And these days, "heavy" is what just "normal" used to be!
I've featured the work of Kristin Giving, a true Beading Goddess, before. From the plumeria-scented air of Maui to the Arizona desert, she scouts for castoffs, using thrifted or found materials to make beautifully-composed pieces. She says, "Design is the main component of my creation—ever striving for better and better looks. Of course, I like the workmanship to be as good as I can make it."
She usually works with semi-precious materials like coral, pearl and bone, and recently expanded her repertoire to paper beads, sharing the fun by teaching two young adult granddaughters. If they have inherited her eye, they'll be lucky young women!
Her newest projects involve use of paper and fabric, still repurposing found or secondhand goods. I'd never have guessed the necklaces below were made with glossy tourist and artist brochures she picked up in Maui, strung on jute (left) and hemp (right) twine.

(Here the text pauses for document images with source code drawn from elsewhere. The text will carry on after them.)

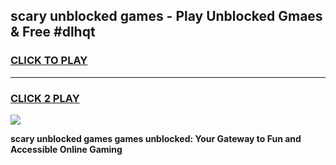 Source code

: 
## scary unblocked games - Play Unblocked Gmaes & Free #dlhqt
<h3>
<a href="https://premium.freeplayer.one?title=scary_unblocked_games&ref=03M">CLICK TO PLAY</a></h3>
<hr>

<h3>
<a href="https://premium.freeplayer.one?title=scary_unblocked_games&ref=03M">CLICK 2 PLAY</a>
  
</h3>

<a href="https://premium.freeplayer.one?title=scary_unblocked_games&ref=03M"><img src="https://clearcache.store/games.png"></a>


**scary unblocked games games unblocked: Your Gateway to Fun and Accessible Online Gaming**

Kirsten sells some pieces at her local Assistance League thrift shop. I love the full circle: rescued from a thrift, transformed by her talent, and then, offered in another fundraising thrift!

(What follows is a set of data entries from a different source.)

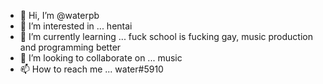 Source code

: - 👋 Hi, I’m @waterpb
- 👀 I’m interested in ... hentai
- 🌱 I’m currently learning ... fuck school is fucking gay, music production and programming better
- 💞️ I’m looking to collaborate on ... music
- 📫 How to reach me ... water#5910

<!---
waterpb/waterpb is a ✨ special ✨ repository because its `README.md` (this file) appears on your GitHub profile.
You can click the Preview link to take a look at your changes.
--->
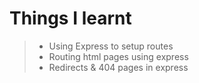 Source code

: # Things I learnt
> - Using Express to setup routes
> - Routing html pages using express
> - Redirects & 404 pages in express


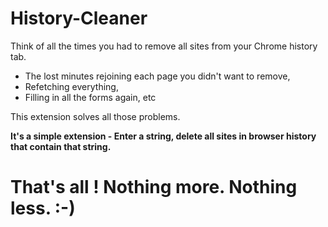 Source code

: # History-Cleaner

Think of all the times you had to remove all sites from your Chrome history tab.

- The lost minutes rejoining each page you didn't want to remove,
- Refetching everything, 
- Filling in all the forms again, etc

This extension solves all those problems.

**It's a simple extension - Enter a string, delete all sites in browser history that contain that string.**

# That's all ! Nothing more. Nothing less. :-)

Since most readers can't get to the American Northwest to score her creations, we'll dress the windows today with artistic paper jewelry that's available online.
Several Ugandan projects employ women, and provide a much-needed income.
When in the hands of skilled artisans, papier-mâché sheds it's school-project vibe. Fair-trade Ugandan paper-bead necklaces are perfect travel jewelry, or you could tuck one in your suitcase for your hostess. Price $10 each, from EkisaPaperBeads.
Bead for Life is another organization of Ugandan paper bead artists; I especially liked the handpainted pieces.
The striking blue and white "Imena" painted necklace is $51 via their web site.
You have a black jacket, and need a striking piece to lift it out of basic-ness? I suggest the graphic punch of a paper bangle from Kukula Designs in Australia, $18 via Etsy. Kukula's bold bangles are sealed and lacquered to withstand wear, but not in the shower.
Papier maché can also make beads, and in the hands of an artist, you will find arresting designs like the 32-inch necklace by BoscoeBottega, of chunky beads hand-painted with coloured enamel; price, about $18.
Bracelet by TheCreativeBee; price, $48.
Tanith is a San Francisco-based artist whose paper bead creations are both sophisticated and unusual; you really must see all of them; but here is a French text made into beads, and finished with a satin ribbon; so pretty! Price, $30.
quilling will be familiar to reader of Scandinavian heritage; artists like the Finnish artist Elina of ElinaQuills have taken the traditional craft into modern expressions, like these black and gold earrings; price, about $18. (Different colour options available on request.)
Many thanks, once again to Kirsten, who scouts for castoff components and then makes exuberant creations for a good cause, or to delight her friends and family.